Herein, we identified 326E, a novel ACLY inhibitor, was conjugated to form 326E-CoA in the liver. 326E-CoA inhibited human recombinant ACLY activity in vitro through competing the binding site of CoA. However, the detailed working molecular mechanism needs to be further explored. 326E treatment significantly reduced fatty acids and cholesterol biosynthesis, as well as long chain fatty acids elongation partially dependent on ACLY. Oral administration of 326E improved hyperlipidemia and ameliorated atherosclerosis in animal models. In particularly, oral administration of 326E for 2 weeks in rhesus monkeys resulted in good tolerance and lipid-lowering effects. All these results suggest that the novel ACLY inhibitor 326E is promising for clinical translation.

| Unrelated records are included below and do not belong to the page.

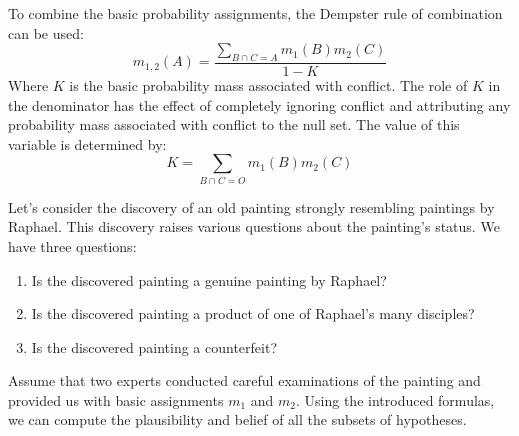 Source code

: To combine the basic probability assignments, the Dempster rule of combination can be used:
\[m_{1,2}(A)=\dfrac{\sum_{B \cap C=A}m_1(B)m_2(C)}{1-K}\]
Where $K$ is the basic probability mass associated with conflict. 
The role of $K$ in the denominator has the effect of completely ignoring conflict and attributing any probability mass associated with conflict to the null set. 
The value of this variable is determined by:
\[K=\sum_{B \cap C=O}m_1(B)m_2(C)\]
\begin{example}
    Let's consider the discovery of an old painting strongly resembling paintings by Raphael. 
    This discovery raises various questions about the painting's status. 
    We have three questions:
    \begin{enumerate}
        \item Is the discovered painting a genuine painting by Raphael?
        \item Is the discovered painting a product of one of Raphael's many disciples?
        \item Is the discovered painting a counterfeit?
    \end{enumerate}
    Assume that two experts conducted careful examinations of the painting and provided us with basic assignments $m_1$ and $m_2$. 
    Using the introduced formulas, we can compute the plausibility and belief of all the subsets of hypotheses.
\end{example}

Cholesterol efflux through cholesterol channels or bile acids into the intestine are the major routes for cholesterol metabolism. Recent in vitro studies have shown that the transcriptional repressor Period 2 (PER2) possesses multiple binding sites within the Abcg5/8 locus. Once ACLY was inhibited by BMS303141, the occupation of PER2 at the Abcg5/8 promoter was reduced, leading to a notable increase in Abcg5/8 expression in primary hepatocytes31. Treatment with the ACLY inhibitor BA significantly increases hepatic Abcg5/8 gene expression in vivo30. Our studies indicated that ACLY inhibition by 326E and BA treatment increases cholesterol efflux in vitro and in vivo, which was associated with improved Abcg5/8 gene expression. Our observation demonstrated that ACLY inhibitor treatment augments hypercholesterolemia not only by inhibiting de novo lipogenesis, but also inducing hepatic cholesterol efflux.

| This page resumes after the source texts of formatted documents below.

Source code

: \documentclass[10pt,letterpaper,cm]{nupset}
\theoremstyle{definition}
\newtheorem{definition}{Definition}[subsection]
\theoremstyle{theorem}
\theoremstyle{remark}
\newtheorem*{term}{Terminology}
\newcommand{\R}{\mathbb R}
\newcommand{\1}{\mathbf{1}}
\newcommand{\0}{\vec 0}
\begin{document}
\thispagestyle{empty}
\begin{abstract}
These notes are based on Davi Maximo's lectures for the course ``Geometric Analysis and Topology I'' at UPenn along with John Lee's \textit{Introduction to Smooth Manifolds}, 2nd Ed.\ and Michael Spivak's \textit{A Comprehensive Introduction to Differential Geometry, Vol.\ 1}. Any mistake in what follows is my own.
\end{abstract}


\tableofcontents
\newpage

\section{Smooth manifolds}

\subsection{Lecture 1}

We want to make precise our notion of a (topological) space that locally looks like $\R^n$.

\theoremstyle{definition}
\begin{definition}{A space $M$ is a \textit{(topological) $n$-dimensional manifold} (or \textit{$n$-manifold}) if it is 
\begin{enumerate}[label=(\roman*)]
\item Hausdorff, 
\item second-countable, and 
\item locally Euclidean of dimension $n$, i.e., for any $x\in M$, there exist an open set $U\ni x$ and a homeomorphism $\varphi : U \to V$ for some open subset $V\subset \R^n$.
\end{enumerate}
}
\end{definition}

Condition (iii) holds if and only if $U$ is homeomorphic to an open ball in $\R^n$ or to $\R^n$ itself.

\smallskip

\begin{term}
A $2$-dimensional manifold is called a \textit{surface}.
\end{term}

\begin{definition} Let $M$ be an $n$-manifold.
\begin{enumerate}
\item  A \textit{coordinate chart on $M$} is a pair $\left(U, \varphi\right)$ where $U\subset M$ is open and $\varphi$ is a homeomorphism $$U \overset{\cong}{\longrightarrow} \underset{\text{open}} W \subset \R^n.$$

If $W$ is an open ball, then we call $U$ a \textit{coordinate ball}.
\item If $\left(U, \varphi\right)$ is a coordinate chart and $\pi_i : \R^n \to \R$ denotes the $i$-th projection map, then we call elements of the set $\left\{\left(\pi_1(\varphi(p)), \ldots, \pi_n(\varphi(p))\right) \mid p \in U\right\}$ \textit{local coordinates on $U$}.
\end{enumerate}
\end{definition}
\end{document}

Hepatic de novo lipogenesis reduced by ACLY inhibitor treatment provides a different therapy mechanism from statin therapy. Although having a similar IC50 for ACLY inhibition in vitro, we observed that oral administration of 326E improves WD-induced atherosclerosis in ApoE−/− mice after 24 weeks of treatment, which was much more effective than oral treatment with BA for the same treatment period. 326E treatment reduced aortic plaques by 60%–86.7%, while BA was only reduced plaques by 33.4% after treatment. In addition, compared to vehicle mice, hepatic cholesterol content after 326E treatment was reduced by 50%, which was much stronger than that of BA treatment (37%). The observed dramatic pharmacological therapeutic effects after 326E administration were likely due to the distinctive pharmacokinetic characteristics in vivo.
As in a previous study, the in vitro plasma protein-binding rate of BA was 95%–98% in mouse, rat, monkey and human plasma. Our unpublished data showed that 326E exhibited a much higher plasma protein-binding rate in mice, dogs and humans (>99.8%). Higher blood exposure was detected after oral administration (Cmax>100 μg/mL) of multiple dose's given. Although the free form of 326E was approximately 0.5–1.5 μmol/L, which was close to the IC50 of lipogenesis inhibition, the high plasma protein-binding rate and the tardy plasma steady-state clearance (1.31 mL/min/kg) resulted in continuous ACLY inhibition in the liver, which was closely related to the much greater reduction in hepatic cholesterol and plasma LDL-C. Our studies indicated that the plasma elimination half-life (t1/2) among mice (3.79 h), dogs (27.4 h) and monkey (49.47 h) were extremely different. However, when we are considering the relationship between body size and physiologic function, which is known as allometry ()49, the t1/2 between mice and dogs are comparable (4.55 h in mice, and 21,5 h in dogs). However, in monkey study, the animals are old rhesus monkey with hyperlipidemia (6–20 years old, and with moderate to mild hyperlipidemia for more than 2 years). The age and diseases state may decrease the clearance for drugs, that may be the reason why the t1/2 is longer (49.47 h) in monkey.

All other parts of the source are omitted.